Will we have any hardware that can run VQE with UCCSD ansatz to simulate molecules other than diatomic hydrogen in near future? Perhaps not. Even with the approximated ansatz, the number of qubits required to run meaningful calculations is unreachable with the current level of technology. For example, to simulate naphthalene (a polycyclic aromatic), roughly a few thousand qubits and 108 quantum logic gates are estimated to be required. (The largest quantum computer in the world at the time of writing is IBM’s 400-qubit Osprey).

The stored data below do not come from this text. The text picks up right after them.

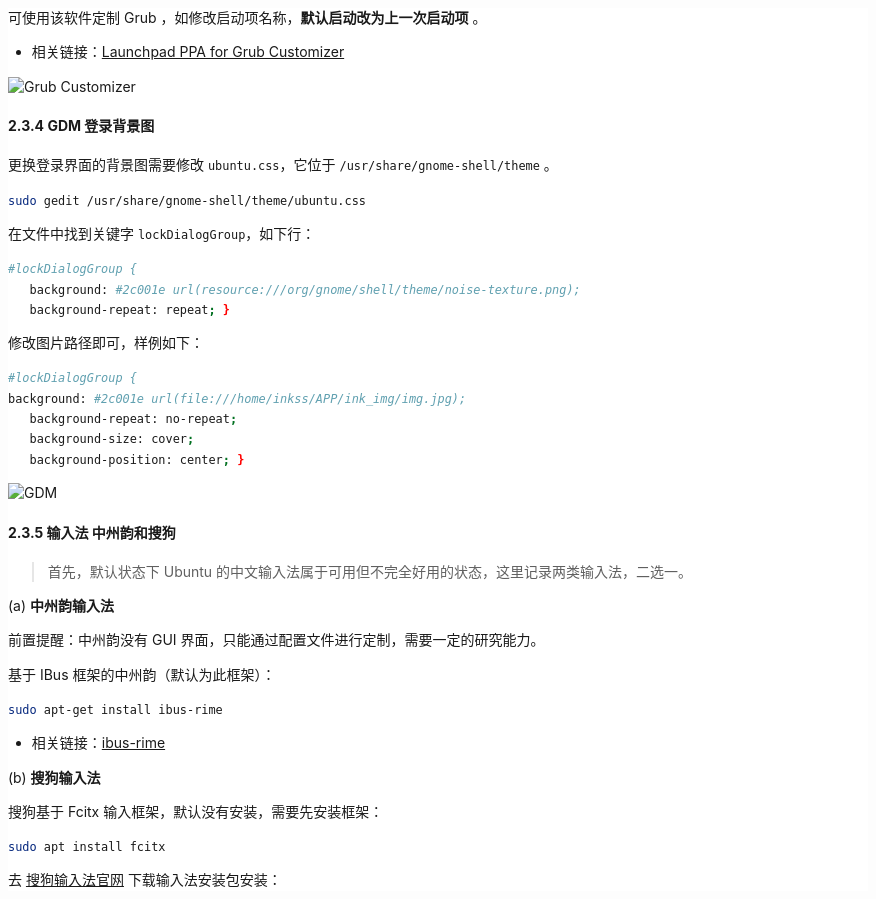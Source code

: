 可使用该软件定制 Grub ，如修改启动项名称，**默认启动改为上一次启动项** 。

- 相关链接：[Launchpad PPA for Grub Customizer](https://launchpad.net/~danielrichter2007/+archive/ubuntu/grub-customizer)

![Grub Customizer](../../img/article/19-04@Ubuntu18.04安装记录/image-20200507110107616.png)

#### 2.3.4 GDM 登录背景图

更换登录界面的背景图需要修改 `ubuntu.css`，它位于 `/usr/share/gnome-shell/theme` 。

```sh
sudo gedit /usr/share/gnome-shell/theme/ubuntu.css
```

在文件中找到关键字 `lockDialogGroup`，如下行：

```sh
#lockDialogGroup {
   background: #2c001e url(resource:///org/gnome/shell/theme/noise-texture.png);
   background-repeat: repeat; }
```

修改图片路径即可，样例如下：

```sh
#lockDialogGroup {
background: #2c001e url(file:///home/inkss/APP/ink_img/img.jpg);
   background-repeat: no-repeat;
   background-size: cover;
   background-position: center; }
```

![GDM](../../img/article/19-04@Ubuntu18.04安装记录/image-20200507110222935.png)

#### 2.3.5 输入法 中州韵和搜狗

> 首先，默认状态下 Ubuntu 的中文输入法属于可用但不完全好用的状态，这里记录两类输入法，二选一。

(a) **中州韵输入法**

前置提醒：中州韵没有 GUI 界面，只能通过配置文件进行定制，需要一定的研究能力。

基于 IBus 框架的中州韵（默认为此框架）：

```sh
sudo apt-get install ibus-rime
```

- 相关链接：[ibus-rime](https://github.com/rime/home/wiki/RimeWithIBus)

(b) **搜狗输入法**

搜狗基于 Fcitx 输入框架，默认没有安装，需要先安装框架：

```sh
sudo apt install fcitx
```

去 [搜狗输入法官网](https://pinyin.sogou.com/linux/?r=pinyin) 下载输入法安装包安装：
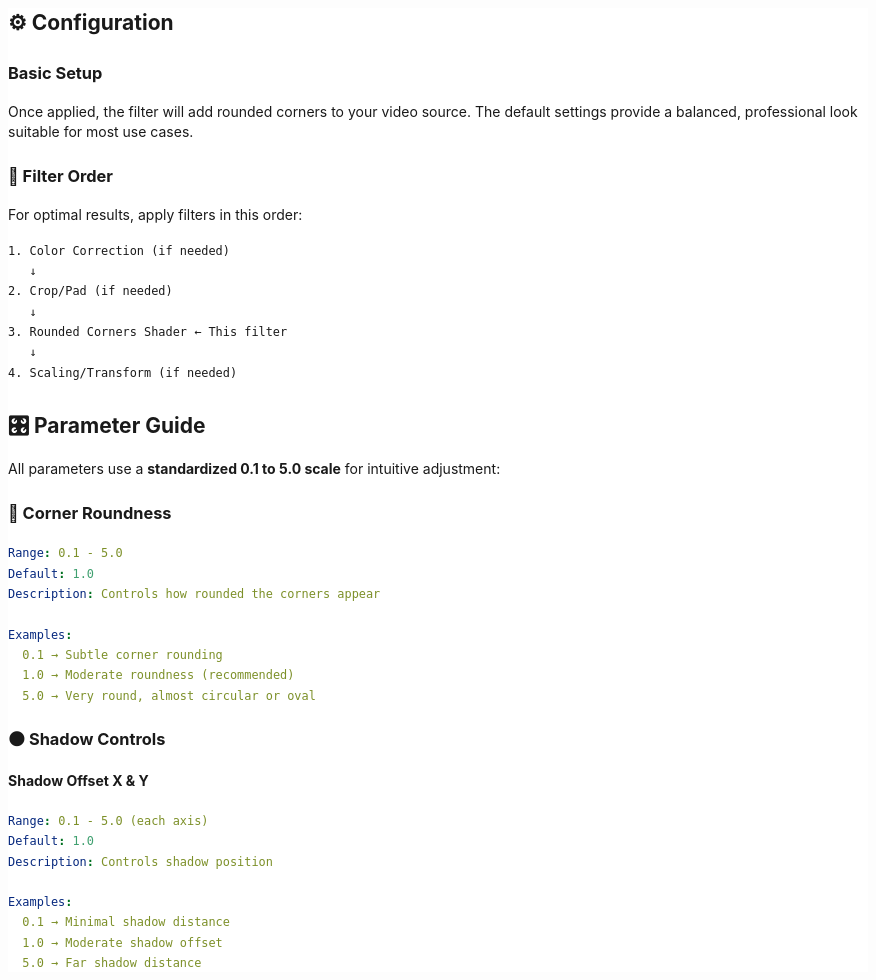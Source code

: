 ## ⚙️ Configuration

### Basic Setup

Once applied, the filter will add rounded corners to your video source. The default settings provide a balanced, professional look suitable for most use cases.

### 📂 Filter Order

For optimal results, apply filters in this order:

```
1. Color Correction (if needed)
   ↓
2. Crop/Pad (if needed)
   ↓
3. Rounded Corners Shader ← This filter
   ↓
4. Scaling/Transform (if needed)
```

## 🎛️ Parameter Guide

All parameters use a **standardized 0.1 to 5.0 scale** for intuitive adjustment:

### 🔘 Corner Roundness

```yaml
Range: 0.1 - 5.0
Default: 1.0
Description: Controls how rounded the corners appear

Examples:
  0.1 → Subtle corner rounding
  1.0 → Moderate roundness (recommended)
  5.0 → Very round, almost circular or oval
```

### 🌑 Shadow Controls

#### Shadow Offset X & Y

```yaml
Range: 0.1 - 5.0 (each axis)
Default: 1.0
Description: Controls shadow position

Examples:
  0.1 → Minimal shadow distance
  1.0 → Moderate shadow offset
  5.0 → Far shadow distance
```
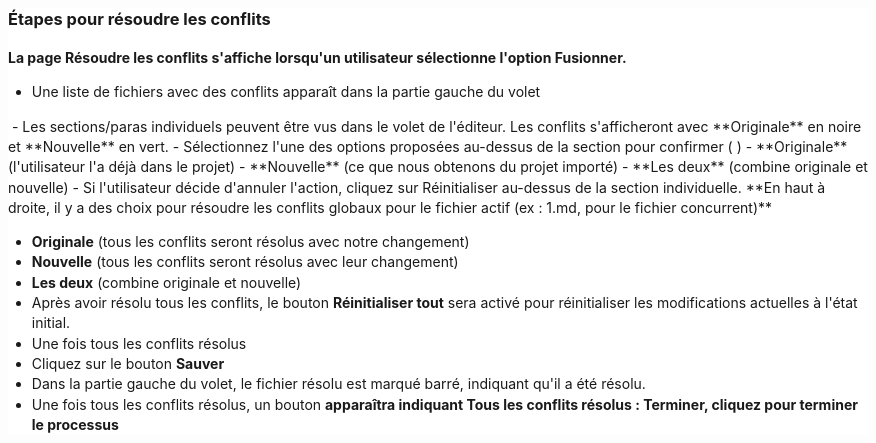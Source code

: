 ### Étapes pour résoudre les conflits ###

**La page Résoudre les conflits s'affiche lorsqu'un utilisateur sélectionne l'option Fusionner.**
- Une liste de fichiers avec des conflits apparaît dans la partie gauche du volet
<img src="/0.5.3/fr_resolve_conflict.png" width="100%" alt=""/>
- Les sections/paras individuels peuvent être vus dans le volet de l'éditeur. Les conflits s'afficheront avec **Originale** en noire et **Nouvelle** en vert.
- Sélectionnez l'une des options proposées au-dessus de la section pour confirmer ( <img src="/0.5.2/fr-conflicts.png" width="30%" alt=""/>)
  - **Originale** (l'utilisateur l'a déjà dans le projet)
  - **Nouvelle** (ce que nous obtenons du projet importé)
  - **Les deux** (combine originale et nouvelle)
- Si l'utilisateur décide d'annuler l'action, cliquez sur Réinitialiser au-dessus de la section individuelle.
**En haut à droite, il y a des choix pour résoudre les conflits globaux pour le fichier actif (ex : 1.md, pour le fichier concurrent)**

- **Originale** (tous les conflits seront résolus avec notre changement)
- **Nouvelle** (tous les conflits seront résolus avec leur changement)
- **Les deux** (combine originale et nouvelle)
- Après avoir résolu tous les conflits, le bouton **Réinitialiser tout** sera activé pour réinitialiser les modifications actuelles à l'état initial.
- Une fois tous les conflits résolus
- Cliquez sur le bouton **Sauver** <img src="/0.5.3/fr_save_green.png" width="10%" alt=""/>
- Dans la partie gauche du volet, le fichier résolu est marqué barré, indiquant qu'il a été résolu.
  <img src="/0.5.3/fr_resolved.png" width="100%" alt=""/>
- Une fois tous les conflits résolus, un bouton **apparaîtra indiquant Tous les conflits résolus : Terminer, cliquez pour terminer le processus**

<video controls src="/0.5.5/en-conflictresolves.mov" width="100%" type="video/mov"></video>

</TabItem>
</Tabs>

Even if we managed to build a device with tens of thousands of active qubits, external noise may interfere in the construction of wavefunction, resulting in erroneous outcome. There are several mathematical tricks proposed to approximate the UCCSD ansatz further to reduce the complexity; however, UCCSD still remains inaccessible for the foreseeable future.
Given the challenges with UCCSD, instead of adapting methods to solve the puzzle, can we adapt it to our tools? This is the idea behind the hardware-efficient ansatz (HEA). Rather being inspired by chemistry, the ansatz is tailored to fit the hardware we are using, i.e., we adjust our puzzle-solving strategy based on the capabilities of quantum device. This would result in a significant reduction in the complexity of quantum circuits compared to the UCCSD ansatz, thus allowing realisation of VQE earlier with the limited hardware capability.
The accuracy of HEA varies from system to systems and, of course, is dependent on how it’s implemented. There is a successful example of HEA simulating LiH and BeH2 with an accuracy of exact method. At the same time, you will also find catastrophic failures of HEA which return wrong total spin or even the wrong number of particles. With HEA, we do not have general knowledge of what parts of the wavefunction are being approximated.
Zoo of ansatz and resulting approximations. Image credit: Yao Zhao.
Will quantum computing be useful in chemistry?
It is indeed a major achievement to “simulate” molecules in VQE with the HEA, and their achievements should not be downplayed. However, does it provide useful results to chemists? The traditional CCSD provides not only accurate energy for many systems but also insight how reliable the result is by inspecting the wavefunction it produced.
On the other hand, VQE with HEA lacks physical interpretations; it is a black box, outputting energies of unknown accuracy for nontrivial or complex molecules. Moreover, the heavy dependency on hardware architecture might make quantum computer-based research less reproducible.
Even with an error-immune quantum device capable of VQE with UCCSD, can they compete against state-of-the-art supercomputers with efficient classical algorithms? Simply showing that accurate evaluations of energy are possible on a quantum computer is not sufficient to prove their superiority. There are already several classical approximations that enable CCSD calculations scale linearly with the size of systems and in fact can be applied to a protein composed of 1000 atoms. To achieve quantum advantage, quantum algorithms also need drastic improvements.
Whether quantum computers can benefit chemistry remains ambiguous. Certainly, progresses are being made towards success but there is still a very long way until we see real-life chemistry applications.